HE^2: A Communication-Light Heterogeneous Architecture for Efficient Fully Homomorphic Encryption

CKKS, an emerging fully homomorphic encryption (FHE) scheme, has been promising in privacy-preserving applications by enabling SIMD fixed-point computations on ciphertexts. Despite its strong security guarantees, CKKS involves both compute-intensive operators (ComOps) with high computational cost and memory-intensive operators (MemOps) with large memory footprints, making existing ASIC-based or NMP-based acceleration approaches suffer from high hardware overhead and limited efficiency. This observation motivates the integration of the architectural advantages of both paradigms into a heterogeneous xPU (ASIC)-xMU (NMP) architecture. However, in such a design, frequent and long-latency heterogeneous communication caused by the dominant keyswitch operator remains a key performance bottleneck. In this paper, we propose $HE^2$, a communication-light xPU-xMU heterogeneous FHE accelerator with dataflow graph (DFG) optimization and architecture co-design. First, we observe that the majority of communication arises at the interface between ModUp/ModDown and neighboring MemOps. To address this, we propose a DFG-level optimization framework to fully exploit the ModUp/ModDown reduction potential of the hoisting algorithm by identifying parallel keyswitch blocks and fusing them for reduced communication frequency. Second, we design an efficient heterogeneous architecture that adopts a group-level pipelined execution to effectively hide communication latency by leveraging the inherent parallelism across decomposed groups. End-to-end evaluation results show that $HE^2$ achieves 1.66$\times$ speedup and 9.23$\times$ lower EDAP (Energy-Delay-Area Product) compared to the state-of-the-art accelerator, with communication stalls accounting for only 6.67% of the total latency.

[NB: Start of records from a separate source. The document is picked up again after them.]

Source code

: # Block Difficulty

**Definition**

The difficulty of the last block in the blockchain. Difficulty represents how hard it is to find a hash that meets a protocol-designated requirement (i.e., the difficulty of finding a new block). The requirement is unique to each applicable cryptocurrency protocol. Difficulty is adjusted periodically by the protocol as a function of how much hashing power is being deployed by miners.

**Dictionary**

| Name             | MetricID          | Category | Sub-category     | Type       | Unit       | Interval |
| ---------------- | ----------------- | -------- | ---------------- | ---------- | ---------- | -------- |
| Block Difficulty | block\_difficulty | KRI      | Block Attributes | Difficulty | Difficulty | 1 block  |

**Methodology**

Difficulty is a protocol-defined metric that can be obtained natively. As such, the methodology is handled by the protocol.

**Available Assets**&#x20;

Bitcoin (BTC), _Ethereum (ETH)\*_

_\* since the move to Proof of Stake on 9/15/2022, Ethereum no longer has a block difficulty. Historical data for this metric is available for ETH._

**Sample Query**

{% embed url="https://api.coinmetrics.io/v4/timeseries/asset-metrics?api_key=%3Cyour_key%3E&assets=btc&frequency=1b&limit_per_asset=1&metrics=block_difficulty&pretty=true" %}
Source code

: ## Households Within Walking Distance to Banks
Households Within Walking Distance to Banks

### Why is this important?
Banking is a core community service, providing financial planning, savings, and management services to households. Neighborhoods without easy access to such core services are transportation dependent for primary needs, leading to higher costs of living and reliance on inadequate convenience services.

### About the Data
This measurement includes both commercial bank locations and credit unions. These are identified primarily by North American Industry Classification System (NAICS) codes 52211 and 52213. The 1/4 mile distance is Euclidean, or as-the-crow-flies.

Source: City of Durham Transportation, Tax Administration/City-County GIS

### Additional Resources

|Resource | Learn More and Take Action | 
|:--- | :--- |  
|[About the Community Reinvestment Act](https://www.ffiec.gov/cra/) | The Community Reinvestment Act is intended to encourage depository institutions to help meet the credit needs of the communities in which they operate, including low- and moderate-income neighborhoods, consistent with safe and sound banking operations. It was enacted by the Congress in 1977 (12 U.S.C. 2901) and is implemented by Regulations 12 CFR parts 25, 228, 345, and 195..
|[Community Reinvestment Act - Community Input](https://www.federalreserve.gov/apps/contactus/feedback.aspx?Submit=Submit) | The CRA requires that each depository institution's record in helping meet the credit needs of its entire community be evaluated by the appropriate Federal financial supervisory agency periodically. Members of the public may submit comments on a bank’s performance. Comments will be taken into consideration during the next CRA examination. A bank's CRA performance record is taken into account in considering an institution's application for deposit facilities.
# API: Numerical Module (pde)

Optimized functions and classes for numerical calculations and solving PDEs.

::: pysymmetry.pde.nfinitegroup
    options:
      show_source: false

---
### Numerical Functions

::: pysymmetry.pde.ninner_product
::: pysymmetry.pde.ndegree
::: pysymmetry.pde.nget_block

翻译：CKKS作为一种新兴的全同态加密方案，通过支持密文上的SIMD定点计算，在隐私保护应用中展现出巨大潜力。尽管具有强大的安全保证，CKKS同时包含计算密集型算子（高计算成本）和内存密集型算子（大内存占用），使得现有基于ASIC或近内存计算的加速方法面临高硬件开销和有限效率的问题。这一观察促使我们将两种范式的架构优势整合到异构xPU（ASIC）-xMU（近内存计算）架构中。然而在此类设计中，由主导性密钥切换算子引发的频繁长延迟异构通信仍是关键性能瓶颈。本文提出$HE^2$，一种采用数据流图优化与架构协同设计的轻通信异构FHE加速器。首先，我们发现大部分通信发生在ModUp/ModDown与相邻MemOps的接口处。为此，我们提出数据流图级优化框架，通过识别并行密钥切换块并进行融合以降低通信频率，充分挖掘提升算法的ModUp/ModDown缩减潜力。其次，我们设计了高效异构架构，采用组级流水线执行，通过利用分解组间的固有并行性有效隐藏通信延迟。端到端评估结果表明，与最先进的加速器相比，$HE^2$实现1.66倍加速比和9.23倍EDAP（能量-延迟-面积积）降低，通信停顿仅占总延迟的6.67%。